Why not? A professional secular therapist is trained to be client-centred. It is mostly about: (i) listening; (ii) acknowledging; (iii) when the time is right, asking the client about how they feel and what might possibly be their reasons for feeling that way; & (iv), when the time is right, asking the client what options or solutions they have considered to resolve their situation.

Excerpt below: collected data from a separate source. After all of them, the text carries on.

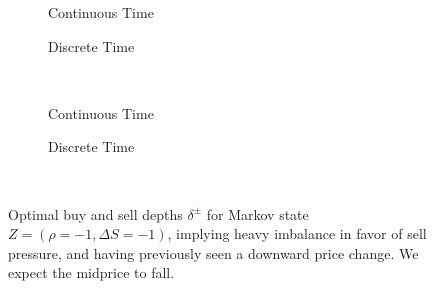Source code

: \begin{figure}
\centering
\begin{subfigure}{.35\linewidth}
  \centering
  \setlength\figureheight{\linewidth} 
  \setlength\figurewidth{\linewidth}
  
  \caption{Continuous Time}
\end{subfigure}%
\hfil%
\begin{subfigure}{.35\linewidth}
  \centering
  \setlength\figureheight{\linewidth}
  \setlength\figurewidth{\linewidth}
   
  \caption{Discrete Time}
\end{subfigure}\\
\vspace{1cm}
\begin{subfigure}{.35\linewidth}
  \centering
  \setlength\figureheight{\linewidth} 
  \setlength\figurewidth{\linewidth}
  
  \caption{Continuous Time}
\end{subfigure}%
\hfil%
\begin{subfigure}{.35\linewidth}
  \centering
  \setlength\figureheight{\linewidth}
  \setlength\figurewidth{\linewidth}
   
  \caption{Discrete Time}
\end{subfigure}\\
\vspace{1cm}
\begin{subfigure}{\linewidth}
  \centering
   
\end{subfigure}%
  \caption{Optimal buy and sell depths $\delta^{\pm}$ for Markov state $Z=(\rho = -1, \Delta S = -1)$, implying heavy imbalance in favor of sell pressure, and having previously seen a downward price change. We expect the midprice to fall.}
  \label{fig:comp_dm_z1}
\end{figure}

If fact, my sister just phoned me now about our mother, who we consider also has narcissistic tendencies, thus is very difficult to help. With our mother, she has so much pride, stubbornness & 'saving face'. I was saying how I wish our mother could communicate with me better. To be able to communicate more intimately with our mothers I think is a good thing. (My mother is 82 years old).

But you are 20 years old thus this could be more challenging for you. When I was 20 years old, I personally was 'clueless'. However, I am much older now and I have counselled or carried a few ladies through their dark times. I am confident in doing this because i have some experience.

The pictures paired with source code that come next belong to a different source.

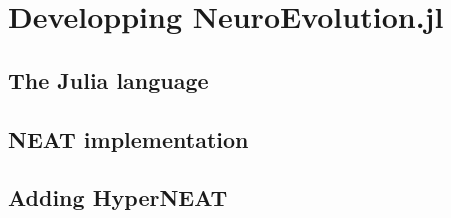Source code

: \chapter{Developping NeuroEvolution.jl}
\label{sec:neuroevo}

\section{The Julia language}

\section{NEAT implementation}

\section{Adding HyperNEAT}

I recognise that everyone is in care of their own suffering and that you cannot alleviate the suffering of someone else, only they can do that.

The Buddha never taught all individuals will be able to alleviate suffering. Most people rely on the companionship of others. These people, the Buddha called "puthujjana' or 'ordinary people' and 'householders'.

I would like to give compassion to her but I'm not sure how to go about that in a healthy way for both of us as our past had no boundaries, and I had felt that her emotions were my responsibility.

Her emotions are not your responsibility however you can offer to listen to her and to support her. While you are only 20 years old and may feel burdened by such a situation & responsibility, your mother probably sacrificed much for you; thus your time to support her may have come too early for you. But the Buddha taught, as children, we must support our parents, when they are in need, as they supported us, when we were children in need of love & care.

While sharing with me her feelings about this and having my shoulder to lean on, I recognised the suffering she is experiencing is tied with a struggle with her identity and past relationships (my father).

The above is to be expected. When a woman has a husband with whom she has children with, often this family unit is a strong source of identity. Keep in mind, mother carried each child for nine months in her womb & then birthed them. If a mother did not have such identity, she could neglect the welfare of her children/offspring. Thus, in Buddhism, it is right view to understand there exists 'mother & father' for the maintenance of human life. This is why divorce causes confusion & suffering for many.

My mother is in the midst of a break up with her ex-fiancé

As I inferred above, often, it can be difficult for a woman/wife/mother to feel comfortable marrying again. Often, they attempt to marry again due to loneliness & insecurity, which is not really the right reason to get married. Therefore, if your mother feels insecure in her aloneness, knowing you will be there for her to support her can make her feel more comfortable.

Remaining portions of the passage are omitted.